Abstract:
According to figures from the Sri Lanka Tea Board, the amount of tea exported fluctuates
greatly depending on the time of the year. Analyzing and predicting tea export
based on the type of tea exported would be highly beneficial for various stakeholders in
the industry. Investigating the relationship between tea export and important factors
aids in identifying the elements that contribute to fluctuations in tea export volume.

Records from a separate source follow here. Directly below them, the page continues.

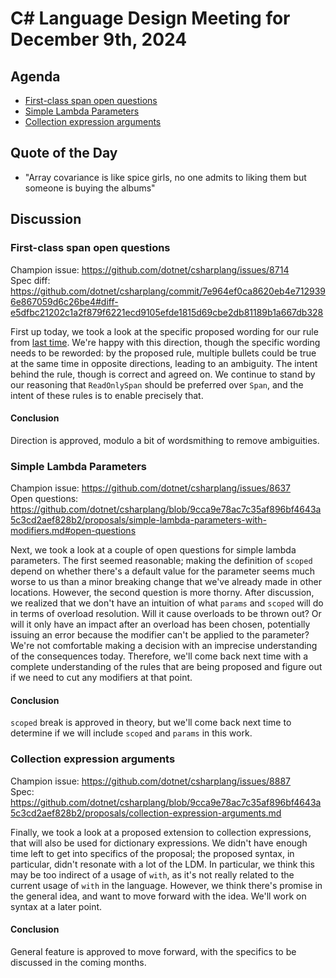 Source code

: # C# Language Design Meeting for December 9th, 2024

## Agenda
- [First-class span open questions](#first-class-span-open-questions)
- [Simple Lambda Parameters](#simple-lambda-parameters)
- [Collection expression arguments](#collection-expression-arguments)

## Quote of the Day

- "Array covariance is like spice girls, no one admits to liking them but someone is buying the albums"

## Discussion

### First-class span open questions

Champion issue: https://github.com/dotnet/csharplang/issues/8714  
Spec diff: https://github.com/dotnet/csharplang/commit/7e964ef0ca8620eb4e7129396e867059d6c26be4#diff-e5dfbc21202c1a2f879f6221ecd9105efde1815d69cbe2db81189b1a667db328

First up today, we took a look at the specific proposed wording for our rule from [last time](LDM-2024-12-04.md#preferring-readonlyspant-over-spant-conversions).
We're happy with this direction, though the specific wording needs to be reworded: by the proposed rule, multiple bullets could be true at the same time in opposite
directions, leading to an ambiguity. The intent behind the rule, though is correct and agreed on. We continue to stand by our reasoning that `ReadOnlySpan` should
be preferred over `Span`, and the intent of these rules is to enable precisely that.

#### Conclusion

Direction is approved, modulo a bit of wordsmithing to remove ambiguities.

### Simple Lambda Parameters

Champion issue: https://github.com/dotnet/csharplang/issues/8637  
Open questions: https://github.com/dotnet/csharplang/blob/9cca9e78ac7c35af896bf4643a5c3cd2aef828b2/proposals/simple-lambda-parameters-with-modifiers.md#open-questions

Next, we took a look at a couple of open questions for simple lambda parameters. The first seemed reasonable; making the definition of `scoped` depend on whether
there's a default value for the parameter seems much worse to us than a minor breaking change that we've already made in other locations. However, the second question
is more thorny. After discussion, we realized that we don't have an intuition of what `params` and `scoped` will do in terms of overload resolution. Will it cause
overloads to be thrown out? Or will it only have an impact after an overload has been chosen, potentially issuing an error because the modifier can't be applied
to the parameter? We're not comfortable making a decision with an imprecise understanding of the consequences today. Therefore, we'll come back next time with a
complete understanding of the rules that are being proposed and figure out if we need to cut any modifiers at that point.

#### Conclusion

`scoped` break is approved in theory, but we'll come back next time to determine if we will include `scoped` and `params` in this work.

### Collection expression arguments

Champion issue: https://github.com/dotnet/csharplang/issues/8887  
Spec: https://github.com/dotnet/csharplang/blob/9cca9e78ac7c35af896bf4643a5c3cd2aef828b2/proposals/collection-expression-arguments.md

Finally, we took a look at a proposed extension to collection expressions, that will also be used for dictionary expressions. We didn't have enough time left to get
into specifics of the proposal; the proposed syntax, in particular, didn't resonate with a lot of the LDM. In particular, we think this may be too indirect of a
usage of `with`, as it's not really related to the current usage of `with` in the language. However, we think there's promise in the general idea, and want to move
forward with the idea. We'll work on syntax at a later point.

#### Conclusion

General feature is approved to move forward, with the specifics to be discussed in the coming months.
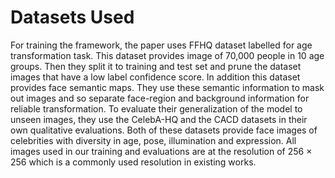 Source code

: # Datasets Used

For training the framework, the paper uses FFHQ dataset labelled for age transformation task. This dataset provides image of 70,000 people in 10 age groups. Then they split it to training and test set and prune the dataset images that have a low label confidence score. In addition this dataset provides face semantic maps. They use these semantic information to mask out images and so separate face-region and background information for reliable transformation. To evaluate their generalization of the model to unseen images, they use the CelebA-HQ and the CACD datasets in their own qualitative evaluations. Both of these datasets provide face images of celebrities with diversity in age, pose, illumination and expression. All images used in our training and evaluations are at the resolution of 256 × 256 which is a commonly used resolution in existing works. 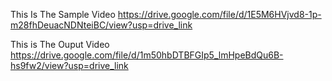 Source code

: This Is The Sample Video
https://drive.google.com/file/d/1E5M6HVjvd8-1p-m28fhDeuacNDNteiBC/view?usp=drive_link

This is The Ouput Video
https://drive.google.com/file/d/1m50hbDTBFGIp5_lmHpeBdQu6B-hs9fw2/view?usp=drive_link
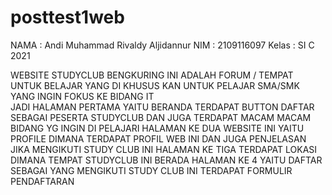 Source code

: # posttest1web
NAMA : Andi Muhammad Rivaldy Aljidannur
NIM :  2109116097
Kelas :  SI C 2021

WEBSITE STUDYCLUB BENGKURING INI ADALAH FORUM / TEMPAT UNTUK BELAJAR YANG DI KHUSUS KAN UNTUK PELAJAR SMA/SMK YANG INGIN FOKUS KE BIDANG IT  
JADI HALAMAN PERTAMA YAITU BERANDA TERDAPAT BUTTON DAFTAR SEBAGAI PESERTA STUDYCLUB DAN JUGA TERDAPAT MACAM MACAM BIDANG YG INGIN DI PELAJARI
HALAMAN KE DUA WEBSITE INI YAITU PROFILE DIMANA TERDAPAT PROFIL WEB INI DAN JUGA PENJELASAN JIKA MENGIKUTI STUDY CLUB INI
HALAMAN KE TIGA TERDAPAT LOKASI DIMANA TEMPAT STUDYCLUB INI BERADA
HALAMAN KE 4 YAITU DAFTAR SEBAGAI YANG MENGIKUTI STUDY CLUB INI TERDAPAT FORMULIR PENDAFTARAN
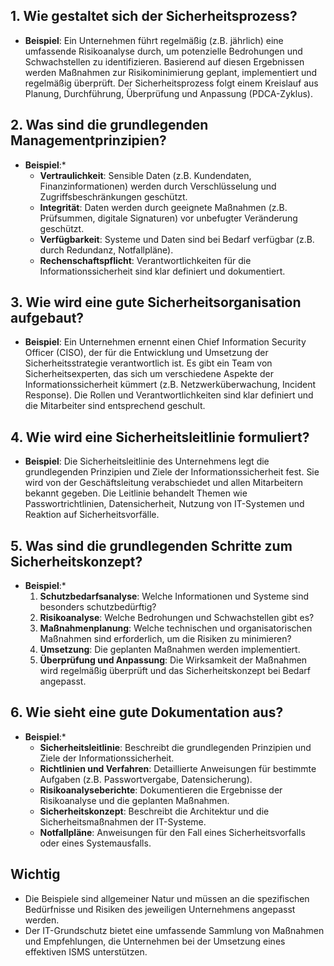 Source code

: 
## 1. Wie gestaltet sich der Sicherheitsprozess?

- **Beispiel**: Ein Unternehmen führt regelmäßig (z.B. jährlich) eine umfassende Risikoanalyse durch, um potenzielle Bedrohungen und Schwachstellen zu identifizieren. Basierend auf diesen Ergebnissen werden Maßnahmen zur Risikominimierung geplant, implementiert und regelmäßig überprüft. Der Sicherheitsprozess folgt einem Kreislauf aus Planung, Durchführung, Überprüfung und Anpassung (PDCA-Zyklus).

## 2. Was sind die grundlegenden Managementprinzipien?

- **Beispiel**:*
    - **Vertraulichkeit**: Sensible Daten (z.B. Kundendaten, Finanzinformationen) werden durch Verschlüsselung und Zugriffsbeschränkungen geschützt.
    - **Integrität**: Daten werden durch geeignete Maßnahmen (z.B. Prüfsummen, digitale Signaturen) vor unbefugter Veränderung geschützt.
    - **Verfügbarkeit**: Systeme und Daten sind bei Bedarf verfügbar (z.B. durch Redundanz, Notfallpläne).
    - **Rechenschaftspflicht**: Verantwortlichkeiten für die Informationssicherheit sind klar definiert und dokumentiert.

## 3. Wie wird eine gute Sicherheitsorganisation aufgebaut?

- **Beispiel**: Ein Unternehmen ernennt einen Chief Information Security Officer (CISO), der für die Entwicklung und Umsetzung der Sicherheitsstrategie verantwortlich ist. Es gibt ein Team von Sicherheitsexperten, das sich um verschiedene Aspekte der Informationssicherheit kümmert (z.B. Netzwerküberwachung, Incident Response). Die Rollen und Verantwortlichkeiten sind klar definiert und die Mitarbeiter sind entsprechend geschult.

## 4. Wie wird eine Sicherheitsleitlinie formuliert?

- **Beispiel**: Die Sicherheitsleitlinie des Unternehmens legt die grundlegenden Prinzipien und Ziele der Informationssicherheit fest. Sie wird von der Geschäftsleitung verabschiedet und allen Mitarbeitern bekannt gegeben. Die Leitlinie behandelt Themen wie Passwortrichtlinien, Datensicherheit, Nutzung von IT-Systemen und Reaktion auf Sicherheitsvorfälle.

## 5. Was sind die grundlegenden Schritte zum Sicherheitskonzept?

- **Beispiel**:*
    1. **Schutzbedarfsanalyse**: Welche Informationen und Systeme sind besonders schutzbedürftig?
    2. **Risikoanalyse**: Welche Bedrohungen und Schwachstellen gibt es?
    3. **Maßnahmenplanung**: Welche technischen und organisatorischen Maßnahmen sind erforderlich, um die Risiken zu minimieren?
    4. **Umsetzung**: Die geplanten Maßnahmen werden implementiert.
    5. **Überprüfung und Anpassung**: Die Wirksamkeit der Maßnahmen wird regelmäßig überprüft und das Sicherheitskonzept bei Bedarf angepasst.

## 6. Wie sieht eine gute Dokumentation aus?

- **Beispiel**:*
    - **Sicherheitsleitlinie**: Beschreibt die grundlegenden Prinzipien und Ziele der Informationssicherheit.
    - **Richtlinien und Verfahren**: Detaillierte Anweisungen für bestimmte Aufgaben (z.B. Passwortvergabe, Datensicherung).
    - **Risikoanalyseberichte**: Dokumentieren die Ergebnisse der Risikoanalyse und die geplanten Maßnahmen.
    - **Sicherheitskonzept**: Beschreibt die Architektur und die Sicherheitsmaßnahmen der IT-Systeme.
    - **Notfallpläne**: Anweisungen für den Fall eines Sicherheitsvorfalls oder eines Systemausfalls.

## Wichtig

- Die Beispiele sind allgemeiner Natur und müssen an die spezifischen Bedürfnisse und Risiken des jeweiligen Unternehmens angepasst werden.
- Der IT-Grundschutz bietet eine umfassende Sammlung von Maßnahmen und Empfehlungen, die Unternehmen bei der Umsetzung eines effektiven ISMS unterstützen.
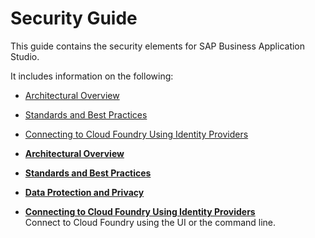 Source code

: <!-- loio7b2bdd5e38e64f129988b86e8e2836e3 -->

# Security Guide

This guide contains the security elements for SAP Business Application Studio.

It includes information on the following:

-   [Architectural Overview](Architectural_Overview_c93afb5.md)

-   [Standards and Best Practices](Standards_and_Best_Practices_2937779.md)

-   [Connecting to Cloud Foundry Using Identity Providers](Connecting_to_Cloud_Foundry_Using_Identity_Providers_53dfab0.md)


-   **[Architectural Overview](Architectural_Overview_c93afb5.md)**  

-   **[Standards and Best Practices](Standards_and_Best_Practices_2937779.md)**  

-   **[Data Protection and Privacy](Data_Protection_and_Privacy_3ad7520.md)**  

-   **[Connecting to Cloud Foundry Using Identity Providers](Connecting_to_Cloud_Foundry_Using_Identity_Providers_53dfab0.md)**  
Connect to Cloud Foundry using the UI or the command line.

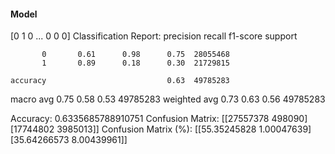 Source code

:#### Model
[0 1 0 ... 0 0 0]
Classification Report:
              precision    recall  f1-score   support

           0       0.61      0.98      0.75  28055468
           1       0.89      0.18      0.30  21729815

    accuracy                           0.63  49785283
   macro avg       0.75      0.58      0.53  49785283
weighted avg       0.73      0.63      0.56  49785283

Accuracy: 0.6335685788910751
Confusion Matrix:
[[27557378   498090]
 [17744802  3985013]]
Confusion Matrix (%):
[[55.35245828  1.00047639]
 [35.64266573  8.00439961]]
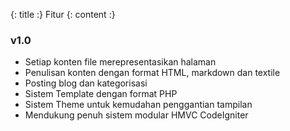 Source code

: {: title :} Fitur
{: content :}
### v1.0
 
- Setiap konten file merepresentasikan halaman
- Penulisan konten dengan format HTML, markdown dan textile
- Posting blog dan kategorisasi
- Sistem Template dengan format PHP
- Sistem Theme untuk kemudahan penggantian tampilan
- Mendukung penuh sistem modular HMVC CodeIgniter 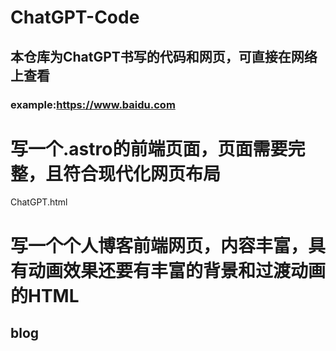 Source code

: # ChatGPT-Code

## 本仓库为ChatGPT书写的代码和网页，可直接在网络上查看

### example:<https://www.baidu.com>

# 写一个.astro的前端页面，页面需要完整，且符合现代化网页布局 
ChatGPT.html
# 写一个个人博客前端网页，内容丰富，具有动画效果还要有丰富的背景和过渡动画的HTML
## blog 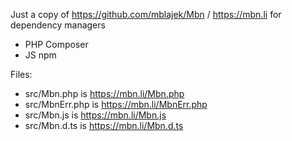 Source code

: Just a copy of https://github.com/mblajek/Mbn / https://mbn.li
for dependency managers
- PHP Composer
- JS npm

Files:
- src/Mbn.php is https://mbn.li/Mbn.php
- src/MbnErr.php is https://mbn.li/MbnErr.php
- src/Mbn.js is https://mbn.li/Mbn.js
- src/Mbn.d.ts is https://mbn.li/Mbn.d.ts
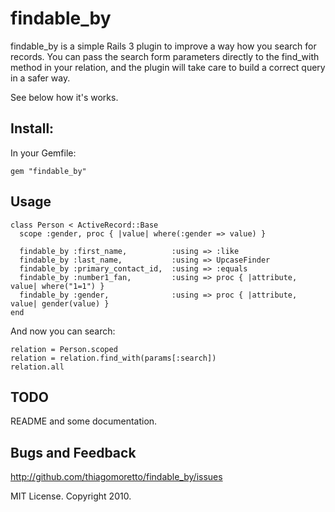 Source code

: findable_by
=

findable_by is a simple Rails 3 plugin to improve a way how you search for records. You can pass the search form parameters directly to the find_with method in your relation, and the plugin will take care to build a correct query in a safer way.

See below how it's works.

Install:
-

In your Gemfile:

    gem "findable_by"

Usage
-

    class Person < ActiveRecord::Base
      scope :gender, proc { |value| where(:gender => value) }
  
      findable_by :first_name,          :using => :like
      findable_by :last_name,           :using => UpcaseFinder
      findable_by :primary_contact_id,  :using => :equals
      findable_by :number1_fan,         :using => proc { |attribute, value| where("1=1") }
      findable_by :gender,              :using => proc { |attribute, value| gender(value) }
    end
    
And now you can search:

    relation = Person.scoped
    relation = relation.find_with(params[:search])
    relation.all
  
TODO
-

README and some documentation.

Bugs and Feedback
-

http://github.com/thiagomoretto/findable_by/issues

MIT License. Copyright 2010. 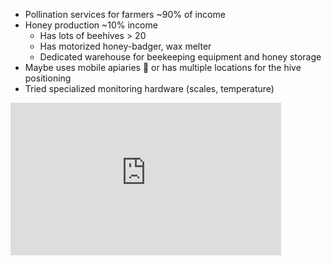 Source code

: - Pollination services for farmers ~90% of income
- Honey production ~10% income
    - Has lots of beehives > 20
    - Has motorized honey-badger, wax melter
    - Dedicated warehouse for beekeeping equipment and honey storage
- Maybe uses mobile apiaries 🚚 or has multiple locations for the hive positioning
- Tried specialized monitoring hardware (scales, temperature)

<iframe width="433" height="244" src="https://www.youtube.com/embed/dynXUlB007M" title="Beekeepers | Arthropods | The Good and the Beautiful" frameborder="0" allow="accelerometer; autoplay; clipboard-write; encrypted-media; gyroscope; picture-in-picture; web-share" referrerpolicy="strict-origin-when-cross-origin" allowfullscreen></iframe>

Accordingly, this study focused on the collection of data specific to the future prediction
and analysis of tea export in Sri Lanka in terms of influencing factors and to analyze
them based on a thorough identification of existing research gaps. Monthly tea export
data over the past ten years, as well as prices and volumes of various tea types over
that time period were used in the study. These historical data were used to assess and
determine the significance of the correlation between the key factors and their variation
patterns in order to forecast tea export volume. This study used a variety of prediction
and forecasting methods with the Multilayer Perceptron, a type of feedforward Artificial
Neural Network emerged as one of the most effective methods for developing accurate
prediction models. The accuracy of the results was tested and evaluated using the
confusion matrix. The prediction model yielded an accuracy of 98% with a mean absolute
error of 0.02%, root mean squared error of 0.12%, 0.985 precision, and 0.984 for both
Recall and F-Measure. The study further demonstrated that the identified factors have
a satisfactory level of correlation in determining the tea export in Sri Lanka, with the
year, month, and tea type having the highest influence.